→ **TRY IT**
Start at the line with "- 🧾 **Total lines:** 15405" in the records below, stop at the line with "- base_page: escape meta values?", and return every line in that span exactly, the two end lines included.

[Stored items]
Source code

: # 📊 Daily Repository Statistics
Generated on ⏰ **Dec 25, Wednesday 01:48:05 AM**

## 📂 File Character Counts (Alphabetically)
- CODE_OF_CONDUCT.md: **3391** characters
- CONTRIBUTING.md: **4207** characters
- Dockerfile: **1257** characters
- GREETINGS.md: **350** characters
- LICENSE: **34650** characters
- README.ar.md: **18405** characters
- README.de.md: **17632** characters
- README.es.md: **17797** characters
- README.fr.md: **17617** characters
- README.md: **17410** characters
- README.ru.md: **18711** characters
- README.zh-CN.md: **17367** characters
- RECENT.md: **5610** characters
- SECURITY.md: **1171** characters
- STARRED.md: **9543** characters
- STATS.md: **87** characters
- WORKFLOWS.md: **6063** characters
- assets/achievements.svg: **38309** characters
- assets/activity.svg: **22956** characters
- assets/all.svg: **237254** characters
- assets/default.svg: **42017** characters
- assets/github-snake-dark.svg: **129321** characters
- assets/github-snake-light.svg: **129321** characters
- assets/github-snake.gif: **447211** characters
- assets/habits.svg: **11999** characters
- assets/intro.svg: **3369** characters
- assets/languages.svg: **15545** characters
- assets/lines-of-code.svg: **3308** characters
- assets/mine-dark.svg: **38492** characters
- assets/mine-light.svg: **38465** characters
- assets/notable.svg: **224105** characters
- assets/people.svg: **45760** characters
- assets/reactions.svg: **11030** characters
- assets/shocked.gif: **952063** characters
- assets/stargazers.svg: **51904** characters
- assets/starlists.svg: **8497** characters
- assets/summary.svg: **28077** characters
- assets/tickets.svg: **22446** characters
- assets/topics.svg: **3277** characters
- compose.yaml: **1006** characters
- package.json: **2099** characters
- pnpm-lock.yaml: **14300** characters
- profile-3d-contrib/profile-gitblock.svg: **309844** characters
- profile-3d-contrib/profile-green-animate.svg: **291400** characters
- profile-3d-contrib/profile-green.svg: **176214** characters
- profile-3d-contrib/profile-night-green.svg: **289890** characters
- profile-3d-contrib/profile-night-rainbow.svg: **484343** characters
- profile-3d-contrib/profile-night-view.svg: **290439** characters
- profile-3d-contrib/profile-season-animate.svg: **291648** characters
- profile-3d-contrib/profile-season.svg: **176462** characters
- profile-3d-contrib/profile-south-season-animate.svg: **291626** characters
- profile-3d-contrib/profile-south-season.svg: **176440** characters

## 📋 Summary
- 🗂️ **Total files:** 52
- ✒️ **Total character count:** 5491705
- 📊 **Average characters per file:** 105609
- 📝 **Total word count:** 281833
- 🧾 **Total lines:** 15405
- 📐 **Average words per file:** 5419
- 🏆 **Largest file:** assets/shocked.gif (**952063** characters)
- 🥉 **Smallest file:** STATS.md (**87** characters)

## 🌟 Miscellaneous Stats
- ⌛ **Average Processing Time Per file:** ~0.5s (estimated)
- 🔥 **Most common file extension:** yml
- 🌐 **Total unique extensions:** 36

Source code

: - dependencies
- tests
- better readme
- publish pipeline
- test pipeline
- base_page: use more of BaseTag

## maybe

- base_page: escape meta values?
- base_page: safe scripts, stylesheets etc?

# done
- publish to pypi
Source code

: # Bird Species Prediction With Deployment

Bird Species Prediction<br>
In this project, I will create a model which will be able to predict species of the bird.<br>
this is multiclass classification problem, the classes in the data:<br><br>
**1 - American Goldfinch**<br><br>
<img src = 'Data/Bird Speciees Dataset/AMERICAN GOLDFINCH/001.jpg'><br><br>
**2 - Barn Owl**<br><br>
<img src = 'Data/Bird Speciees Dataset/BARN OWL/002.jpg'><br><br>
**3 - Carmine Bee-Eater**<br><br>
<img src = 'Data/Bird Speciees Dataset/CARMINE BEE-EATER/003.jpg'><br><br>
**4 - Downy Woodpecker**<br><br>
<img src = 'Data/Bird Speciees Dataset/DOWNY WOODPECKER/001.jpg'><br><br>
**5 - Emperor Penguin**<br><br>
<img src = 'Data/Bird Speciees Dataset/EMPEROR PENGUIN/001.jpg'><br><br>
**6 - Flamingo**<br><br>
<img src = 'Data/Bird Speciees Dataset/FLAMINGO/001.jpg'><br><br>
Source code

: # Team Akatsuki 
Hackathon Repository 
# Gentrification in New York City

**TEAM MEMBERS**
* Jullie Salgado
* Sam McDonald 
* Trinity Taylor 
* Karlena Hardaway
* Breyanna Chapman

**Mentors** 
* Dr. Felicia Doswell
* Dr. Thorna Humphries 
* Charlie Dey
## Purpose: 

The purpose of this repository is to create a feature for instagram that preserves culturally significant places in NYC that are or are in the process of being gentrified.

→ **FINAL ANSWER**
- 🧾 **Total lines:** 15405
- 📐 **Average words per file:** 5419
- 🏆 **Largest file:** assets/shocked.gif (**952063** characters)
- 🥉 **Smallest file:** STATS.md (**87** characters)

## 🌟 Miscellaneous Stats
- ⌛ **Average Processing Time Per file:** ~0.5s (estimated)
- 🔥 **Most common file extension:** yml
- 🌐 **Total unique extensions:** 36

Source code

: - dependencies
- tests
- better readme
- publish pipeline
- test pipeline
- base_page: use more of BaseTag

## maybe

- base_page: escape meta values?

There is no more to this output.